Required work
Write the entries out exactly, with the final line being the one containing "jump_link: 图片跳转链接".

Supplied data
Content starts
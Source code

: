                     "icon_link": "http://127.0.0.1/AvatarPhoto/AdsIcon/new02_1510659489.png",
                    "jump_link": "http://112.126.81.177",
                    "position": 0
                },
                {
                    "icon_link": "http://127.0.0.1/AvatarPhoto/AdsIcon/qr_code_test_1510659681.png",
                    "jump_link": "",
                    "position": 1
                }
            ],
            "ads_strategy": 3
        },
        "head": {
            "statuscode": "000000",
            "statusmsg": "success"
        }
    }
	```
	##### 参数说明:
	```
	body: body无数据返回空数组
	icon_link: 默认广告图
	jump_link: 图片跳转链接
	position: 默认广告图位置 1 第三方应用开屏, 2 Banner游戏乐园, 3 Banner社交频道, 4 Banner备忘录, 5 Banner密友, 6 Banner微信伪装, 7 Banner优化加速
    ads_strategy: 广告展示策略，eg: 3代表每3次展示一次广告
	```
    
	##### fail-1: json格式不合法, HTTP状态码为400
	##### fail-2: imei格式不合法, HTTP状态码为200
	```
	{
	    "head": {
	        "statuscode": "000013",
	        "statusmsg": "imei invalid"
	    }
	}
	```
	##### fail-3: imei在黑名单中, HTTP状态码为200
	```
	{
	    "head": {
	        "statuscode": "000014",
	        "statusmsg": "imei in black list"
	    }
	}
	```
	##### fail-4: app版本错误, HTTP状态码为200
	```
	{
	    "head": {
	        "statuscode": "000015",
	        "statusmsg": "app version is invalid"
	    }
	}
Content ends
Written solution
Source code

:                     "icon_link": "http://127.0.0.1/AvatarPhoto/AdsIcon/new02_1510659489.png",
                    "jump_link": "http://112.126.81.177",
                    "position": 0
                },
                {
                    "icon_link": "http://127.0.0.1/AvatarPhoto/AdsIcon/qr_code_test_1510659681.png",
                    "jump_link": "",
                    "position": 1
                }
            ],
            "ads_strategy": 3
        },
        "head": {
            "statuscode": "000000",
            "statusmsg": "success"
        }
    }
	```
	##### 参数说明:
	```
	body: body无数据返回空数组
	icon_link: 默认广告图
	jump_link: 图片跳转链接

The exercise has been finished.